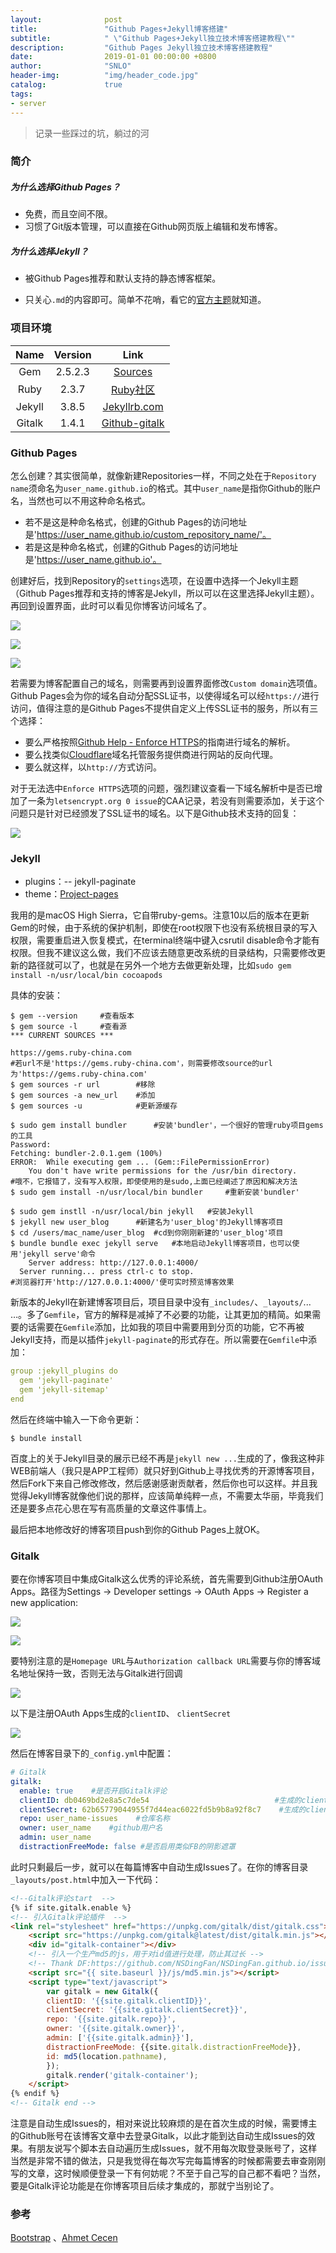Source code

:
 ```yaml
---
layout:              post
title:               "Github Pages+Jekyll博客搭建"
subtitle:            " \"Github Pages+Jekyll独立技术博客搭建教程\""
description:         "Github Pages Jekyll独立技术博客搭建教程"
date:                2019-01-01 00:00:00 +0800
author:              "SNLO"
header-img:          "img/header_code.jpg"
catalog:             true
tags:
- server
---
```


> 记录一些踩过的坑，躺过的河

### 简介

##### 为什么选择Github Pages？

- 免费，而且空间不限。
- 习惯了Git版本管理，可以直接在Github网页版上编辑和发布博客。

##### 为什么选择Jekyll？

- 被Github Pages推荐和默认支持的静态博客框架。

- 只关心`.md`的内容即可。简单不花哨，看它的<a href= "http://jekyllthemes.org/" target="_blank">官方主题</a>就知道。

### 项目环境

|  Name  | Version |                             Link                             |
| :----: | :-----: | :----------------------------------------------------------: |
|  Gem   | 2.5.2.3 | <a href= "https://gems.ruby-china.com" target="_blank">Sources</a> |
|  Ruby  |  2.3.7  | <a href= "https://www.ruby-lang.org/zh_cn/community/" target="_blank">Ruby社区</a> |
| Jekyll |  3.8.5  | <a href= "https://jekyllrb.com" target="_blank">Jekyllrb.com</a> |
| Gitalk |  1.4.1  | <a href= "https://gitalk.github.io" target="_blank">Github-gitalk</a> |

### Github Pages

怎么创建？其实很简单，就像新建Repositories一样，不同之处在于`Repository name`须命名为`user_name.github.io`的格式。其中`user_name`是指你Github的账户名，当然也可以不用这种命名格式。

- 若不是这是种命名格式，创建的Github Pages的访问地址是'https://user_name.github.io/custom_repository_name/'。
- 若是这是种命名格式，创建的Github Pages的访问地址是'https://user_name.github.io'。

创建好后，找到Repository的`settings`选项，在设置中选择一个Jekyll主题（Github Pages推荐和支持的博客是Jekyll，所以可以在这里选择Jekyll主题）。再回到设置界面，此时可以看见你博客访问域名了。

![](https://snlo.app/img/blog_img/190101/1.jpg)

![](https://snlo.app/img/blog_img/190101/2.jpg)

![](https://snlo.app/img/blog_img/190101/3.jpg)

若需要为博客配置自己的域名，则需要再到设置界面修改`Custom domain`选项值。Github Pages会为你的域名自动分配SSL证书，以使得域名可以经`https://`进行访问，值得注意的是Github Pages不提供自定义上传SSL证书的服务，所以有三个选择：

- 要么严格按照<a href= "https://help.github.com/articles/securing-your-github-pages-site-with-https/" target="_blank">Github Help - Enforce HTTPS</a>的指南进行域名的解析。
- 要么找类似<a href= "https://dash.cloudflare.com/" target="_blank">Cloudflare</a>域名托管服务提供商进行网站的反向代理。
- 要么就这样，以`http://`方式访问。

对于无法选中`Enforce HTTPS`选项的问题，强烈建议查看一下域名解析中是否已增加了一条为`letsencrypt.org 0 issue`的CAA记录，若没有则需要添加，关于这个问题只是针对已经颁发了SSL证书的域名。以下是Github技术支持的回复：

![](https://snlo.app/img/blog_img/190101/5.jpg)

### Jekyll

- plugins：-- jekyll-paginate
- theme：<a href= "http://jekyllthemes.org/themes/project-pages/" target="_blank">Project-pages</a>

我用的是macOS High Sierra，它自带ruby-gems。注意10以后的版本在更新Gem的时候，由于系统的保护机制，即使在root权限下也没有系统根目录的写入权限，需要重启进入恢复模式，在terminal终端中键入csrutil disable命令才能有权限。但我不建议这么做，我们不应该去随意更改系统的目录结构，只需要修改更新的路径就可以了，也就是在另外一个地方去做更新处理，比如`sudo gem install -n/usr/local/bin cocoapods`

具体的安装：

```shell
$ gem --version		#查看版本
$ gem source -l		#查看源
*** CURRENT SOURCES ***

https://gems.ruby-china.com
#若url不是'https://gems.ruby-china.com'，则需要修改source的url为'https://gems.ruby-china.com'
$ gem sources -r url		#移除
$ gem sources -a new_url	#添加
$ gem sources -u			#更新源缓存

$ sudo gem install bundler		#安装'bundler'，一个很好的管理ruby项目gems的工具
Password:
Fetching: bundler-2.0.1.gem (100%)
ERROR:  While executing gem ... (Gem::FilePermissionError)
    You don't have write permissions for the /usr/bin directory.
#哦不，它报错了，没有写入权限，即使使用的是sudo,上面已经阐述了原因和解决方法
$ sudo gem install -n/usr/local/bin bundler 	#重新安装'bundler'

$ sudo gem instll -n/usr/local/bin jekyll 	#安装Jekyll
$ jekyll new user_blog		#新建名为'user_blog'的Jekyll博客项目
$ cd /users/mac_name/user_blog 	#cd到你刚刚新建的'user_blog'项目
$ bundle bundle exec jekyll serve	#本地启动Jekyll博客项目，也可以使用'jekyll serve'命令
    Server address: http://127.0.0.1:4000/
  Server running... press ctrl-c to stop.
#浏览器打开'http://127.0.0.1:4000/'便可实时预览博客效果
```

新版本的Jekyll在新建博客项目后，项目目录中没有`_includes/`、`_layouts/`... …。多了`Gemfile`，官方的解释是减掉了不必要的功能，让其更加的精简。如果需要的话需要在`Gemfile`添加，比如我的项目中需要用到分页的功能，它不再被Jekyll支持，而是以插件`jekyll-paginate`的形式存在。所以需要在`Gemfile`中添加：

```yaml
group :jekyll_plugins do
  gem 'jekyll-paginate'
  gem 'jekyll-sitemap'
end
```

然后在终端中输入一下命令更新：

```shell
$ bundle install
```

百度上的关于Jekyll目录的展示已经不再是`jekyll new ...`生成的了，像我这种非WEB前端人（我只是APP工程师）就只好到Github上寻找优秀的开源博客项目，然后Fork下来自己修改修改，然后感谢感谢贡献者，然后你也可以这样。并且我觉得Jekyll博客就像他们说的那样，应该简单纯粹一点，不需要太华丽，毕竟我们还是要多点花心思在写有高质量的文章这件事情上。

最后把本地修改好的博客项目push到你的Github Pages上就OK。

### Gitalk

要在你博客项目中集成Gitalk这么优秀的评论系统，首先需要到Github注册OAuth Apps。路径为Settings -> Developer settings -> OAuth Apps -> Register a new application:

![](https://snlo.app/img/blog_img/190101/6.jpg)

![](https://snlo.app/img/blog_img/190101/7.jpg)

要特别注意的是`Homepage URL`与`Authorization callback URL`需要与你的博客域名地址保持一致，否则无法与Gitalk进行回调

![](https://snlo.app/img/blog_img/190101/8.jpg)

以下是注册OAuth Apps生成的`clientID`、 `clientSecret`

![](https://snlo.app/img/blog_img/190101/9.jpg)

然后在博客目录下的`_config.yml`中配置：

```yaml
# Gitalk
gitalk: 
  enable: true    #是否开启Gitalk评论
  clientID: db0469bd2e8a5c7de54                            #生成的clientID
  clientSecret: 62b65779044955f7d44eac6022fd5b9b8a92f8c7    #生成的clientSecret
  repo: user_name-issues    #仓库名称
  owner: user_name    #github用户名
  admin: user_name
  distractionFreeMode: false #是否启用类似FB的阴影遮罩

```

此时只剩最后一步，就可以在每篇博客中自动生成Issues了。在你的博客目录`_layouts/post.html`中加入一下代码：

```html
<!--Gitalk评论start  -->
{% if site.gitalk.enable %}
<!-- 引入Gitalk评论插件  -->
<link rel="stylesheet" href="https://unpkg.com/gitalk/dist/gitalk.css">
    <script src="https://unpkg.com/gitalk@latest/dist/gitalk.min.js"></script>
    <div id="gitalk-container"></div>
    <!-- 引入一个生产md5的js，用于对id值进行处理，防止其过长 -->
    <!-- Thank DF:https://github.com/NSDingFan/NSDingFan.github.io/issues/3#issuecomment-407496538 -->
    <script src="{{ site.baseurl }}/js/md5.min.js"></script>
    <script type="text/javascript">
        var gitalk = new Gitalk({
        clientID: '{{site.gitalk.clientID}}',
        clientSecret: '{{site.gitalk.clientSecret}}',
        repo: '{{site.gitalk.repo}}',
        owner: '{{site.gitalk.owner}}',
        admin: ['{{site.gitalk.admin}}'],
        distractionFreeMode: {{site.gitalk.distractionFreeMode}},
        id: md5(location.pathname),
        });
        gitalk.render('gitalk-container');
    </script>
{% endif %}
<!-- Gitalk end -->
```

注意是自动生成Issues的，相对来说比较麻烦的是在首次生成的时候，需要博主的Github账号在该博客文章中去登录Gitalk，以此才能到达自动生成Issues的效果。有朋友说写个脚本去自动遍历生成Issues，就不用每次取登录账号了，这样当然是非常不错的做法，只是我觉得在每次写完每篇博客的时候都需要去审查刚刚写的文章，这时候顺便登录一下有何妨呢？不至于自己写的自己都不看吧？当然，要是Gitalk评论功能是在你博客项目后续才集成的，那就宁当别论了。

### 参考

<a href= "http://www.bootcss.com" target="_blank">Bootstrap</a> 、<a href= "https://github.com/ahmetcecen" target="_blank">Ahmet Cecen</a>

┄┄┄┄┄┄┄┄┄┄

**THE PROBLEM**
Make a copy of each line in the records above that has the word "unpkg".

**OUTPUT**
<link rel="stylesheet" href="https://unpkg.com/gitalk/dist/gitalk.css">
    <script src="https://unpkg.com/gitalk@latest/dist/gitalk.min.js"></script>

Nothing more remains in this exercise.